- Records to process:
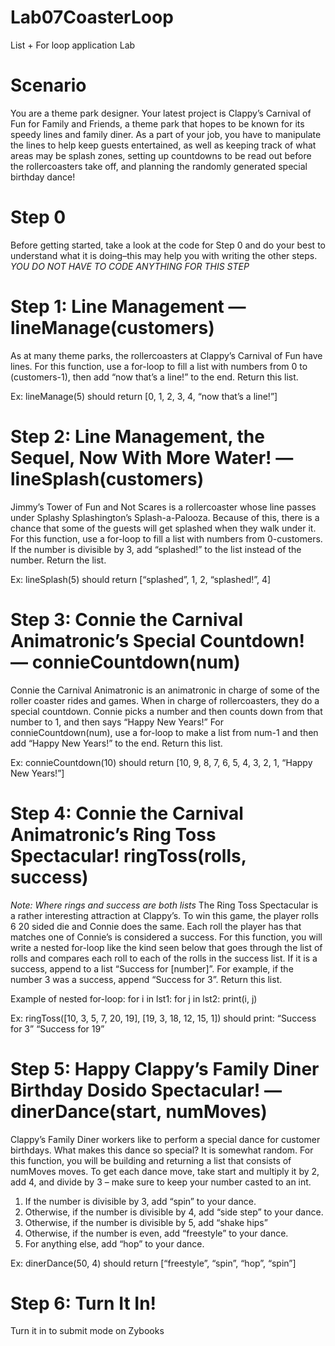 # Lab07CoasterLoop
List + For loop application Lab

# Scenario
You are a theme park designer. Your latest project is Clappy’s Carnival of Fun for Family and Friends, a theme park that hopes to be known for its speedy lines and family diner. As a part of your job, you have to manipulate the lines to help keep guests entertained, as well as keeping track of what areas may be splash zones, setting up countdowns to be read out before the rollercoasters take off, and planning the randomly generated special birthday dance!

# Step 0
Before getting started, take a look at the code for Step 0 and do your best to understand what it is doing–this may help you with writing the other steps. 
*YOU DO NOT HAVE TO CODE ANYTHING FOR THIS STEP*

# Step 1: Line Management — lineManage(customers)
As at many theme parks, the rollercoasters at Clappy’s Carnival of Fun have lines. For this function, use a for-loop to fill a list with numbers from 0 to (customers-1), then add “now that’s a line!” to the end. Return this list.

   Ex: lineManage(5) should return [0, 1, 2, 3, 4, “now that’s a line!”] 

# Step 2: Line Management, the Sequel, Now With More Water! — lineSplash(customers)
Jimmy’s Tower of Fun and Not Scares is a rollercoaster whose line passes under Splashy Splashington’s Splash-a-Palooza. Because of this, there is a chance that some of the guests will get splashed when they walk under it. For this function, use a for-loop to fill a list with numbers from 0-customers. If the number is divisible by 3, add “splashed!” to the list instead of the number. Return the list.

  Ex: lineSplash(5) should return [“splashed”, 1, 2, “splashed!”, 4]

# Step 3: Connie the Carnival Animatronic’s Special Countdown! — connieCountdown(num)
Connie the Carnival Animatronic is an animatronic in charge of some of the roller coaster rides and games. When in charge of rollercoasters, they do a special countdown. Connie picks a number and then counts down from that number to 1, and then says “Happy New Years!” For connieCountdown(num), use a for-loop to make a list from num-1 and then add “Happy New Years!” to the end. Return this list.

  Ex: connieCountdown(10) should return [10, 9, 8, 7, 6, 5, 4, 3, 2, 1, “Happy New Years!”]


# Step 4: Connie the Carnival Animatronic’s Ring Toss Spectacular! ringToss(rolls, success)
 *Note: Where rings and success are both lists*
The Ring Toss Spectacular is a rather interesting attraction at Clappy’s. To win this game, the player rolls 6 20 sided die and Connie does the same. Each roll the player has that matches one of Connie’s is considered a success. For this function, you will write a nested for-loop like the kind seen below that goes through the list of rolls and compares each roll to each of the rolls in the success list. If it is a success, append to a list “Success for [number]”. For example, if the number 3 was a success, append “Success for 3”. Return this list.


  Example of nested for-loop:
	  for i in lst1:
		  for j in lst2:
			  print(i, j)

  Ex: ringToss([10, 3, 5, 7, 20, 19], [19, 3, 18, 12, 15, 1]) should print:
  “Success for 3”
  “Success for 19”

# Step 5: Happy Clappy’s Family Diner Birthday Dosido Spectacular! — dinerDance(start, numMoves)
Clappy’s Family Diner workers like to perform a special dance for customer birthdays. What makes this dance so special? It is somewhat random. For this function, you will be building and returning a list that consists of numMoves moves. To get each dance move, take start and multiply it by 2, add 4, and divide by 3 – make sure to keep your number casted to an int. 

  1. If the number is divisible by 3, add “spin” to your dance. 
  2. Otherwise, if the number is divisible by 4, add “side step” to your dance. 
  3. Otherwise, if the number is divisible by 5, add “shake hips”
  4. Otherwise, if the number is even, add “freestyle” to your dance. 
  5. For anything else, add “hop” to your dance.


  Ex: dinerDance(50, 4) should return [“freestyle”, “spin”, “hop”, “spin”]
  
# Step 6: Turn It In!
  Turn it in to submit mode on Zybooks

- What to produce: Show each line of the material that includes the word "Management".

- Exercise response:
# Step 1: Line Management — lineManage(customers)
# Step 2: Line Management, the Sequel, Now With More Water! — lineSplash(customers)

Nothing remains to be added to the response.